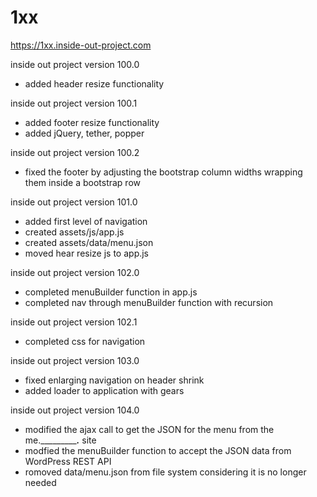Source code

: # 1xx

https://1xx.inside-out-project.com

inside out project version 100.0
  - added header resize functionality
  
inside out project version 100.1
  - added footer resize functionality
  - added jQuery, tether, popper
  
inside out project version 100.2
  - fixed the footer by adjusting the bootstrap column widths wrapping them inside a bootstrap row
  
inside out project version 101.0
  - added first level of navigation
  - created assets/js/app.js  
  - created assets/data/menu.json
  - moved hear resize js to app.js
  
inside out project version 102.0
  - completed menuBuilder function in app.js
  - completed nav through menuBuilder function with recursion
  
inside out project version 102.1
  - completed css for navigation  
  
inside out project version 103.0
  - fixed enlarging navigation on header shrink
  - added loader to application with gears
  
inside out project version 104.0
  - modified the ajax call to get the JSON for the menu from the me.____________.___ site
  - modfied the menuBuilder function to accept the JSON data from WordPress REST API
  - romoved data/menu.json from file system considering it is no longer needed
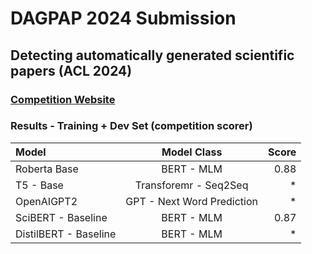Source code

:# DAGPAP 2024 Submission
## Detecting automatically generated scientific papers (ACL 2024)
### [Competition Website](https://www.codabench.org/competitions/2431/)
### Results - Training + Dev Set (competition scorer)
Model | Model Class | Score
:--- | :---: | ---:
Roberta Base | BERT - MLM | 0.88
T5 - Base    | Transforemr - Seq2Seq | *
OpenAIGPT2   | GPT - Next Word Prediction| *
SciBERT - Baseline | BERT - MLM | 0.87
DistilBERT - Baseline | BERT - MLM | *
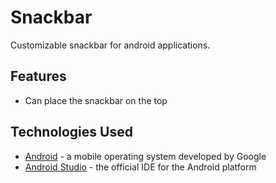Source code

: # Snackbar
Customizable snackbar for android applications.

## Features
- Can place the snackbar on the top

## Technologies Used
* [Android] - a mobile operating system developed by Google
* [Android Studio] - the official IDE for the Android platform


[//]: # (These are reference links used in the body of this note)

   [android]: <https://www.android.com>
   [android studio]: <https://developer.android.com>
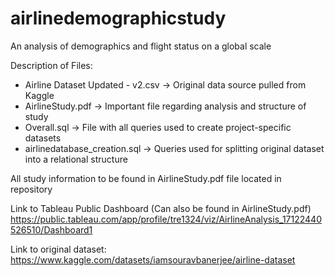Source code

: # airlinedemographicstudy
An analysis of demographics and flight status on a global scale

Description of Files:
- Airline Dataset Updated - v2.csv -> Original data source pulled from Kaggle
- AirlineStudy.pdf -> Important file regarding analysis and structure of study
- Overall.sql -> File with all queries used to create project-specific datasets
- airlinedatabase_creation.sql -> Queries used for splitting original dataset into a relational structure

All study information to be found in AirlineStudy.pdf file located in repository

Link to Tableau Public Dashboard (Can also be found in AirlineStudy.pdf) 
https://public.tableau.com/app/profile/tre1324/viz/AirlineAnalysis_17122440526510/Dashboard1

Link to original dataset:
https://www.kaggle.com/datasets/iamsouravbanerjee/airline-dataset
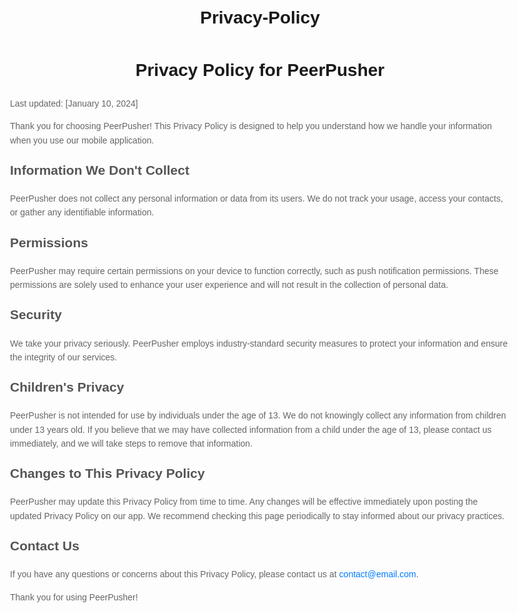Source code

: # Privacy-Policy

<!DOCTYPE html>
<html lang="en">
<head>
  <meta charset="UTF-8">
  <meta name="viewport" content="width=device-width, initial-scale=1.0">
  <title>PeerPusher Privacy Policy</title>
  <style>
    body {
      font-family: 'Arial', sans-serif;
      line-height: 1.6;
      margin: 20px;
      max-width: 800px;
      margin-left: auto;
      margin-right: auto;
    }

    h1, h2 {
      color: #333;
    }

    h1 {
      text-align: center;
    }

    h2 {
      margin-top: 20px;
      color: #555;
    }

    p {
      color: #666;
    }

    a {
      color: #007BFF;
      text-decoration: none;
    }

    a:hover {
      text-decoration: underline;
    }
  </style>
</head>
<body>
  <h1>Privacy Policy for PeerPusher</h1>

  <p>Last updated: [January 10, 2024]</p>

  <p>Thank you for choosing PeerPusher! This Privacy Policy is designed to help you understand how we handle your information when you use our mobile application.</p>

  <h2>Information We Don't Collect</h2>

  <p>PeerPusher does not collect any personal information or data from its users. We do not track your usage, access your contacts, or gather any identifiable information.</p>

  <h2>Permissions</h2>

  <p>PeerPusher may require certain permissions on your device to function correctly, such as push notification permissions. These permissions are solely used to enhance your user experience and will not result in the collection of personal data.</p>

  <h2>Security</h2>

  <p>We take your privacy seriously. PeerPusher employs industry-standard security measures to protect your information and ensure the integrity of our services.</p>

  <h2>Children's Privacy</h2>

  <p>PeerPusher is not intended for use by individuals under the age of 13. We do not knowingly collect any information from children under 13 years old. If you believe that we may have collected information from a child under the age of 13, please contact us immediately, and we will take steps to remove that information.</p>

  <h2>Changes to This Privacy Policy</h2>

  <p>PeerPusher may update this Privacy Policy from time to time. Any changes will be effective immediately upon posting the updated Privacy Policy on our app. We recommend checking this page periodically to stay informed about our privacy practices.</p>

  <h2>Contact Us</h2>

  <p>If you have any questions or concerns about this Privacy Policy, please contact us at <a href="mailto:teamioki@gmail.com">contact@email.com</a>.</p>

  <p>Thank you for using PeerPusher!</p>
</body>
</html>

※

Goal of the exercise – Starting at the first line of the material, output exactly the lines up to and including the one with "- fixed the". Do not include the pictures.

Final answer –
Source code

: # 1xx

https://1xx.inside-out-project.com

inside out project version 100.0
  - added header resize functionality
  
inside out project version 100.1
  - added footer resize functionality
  - added jQuery, tether, popper
  
inside out project version 100.2
  - fixed the footer by adjusting the bootstrap column widths wrapping them inside a bootstrap row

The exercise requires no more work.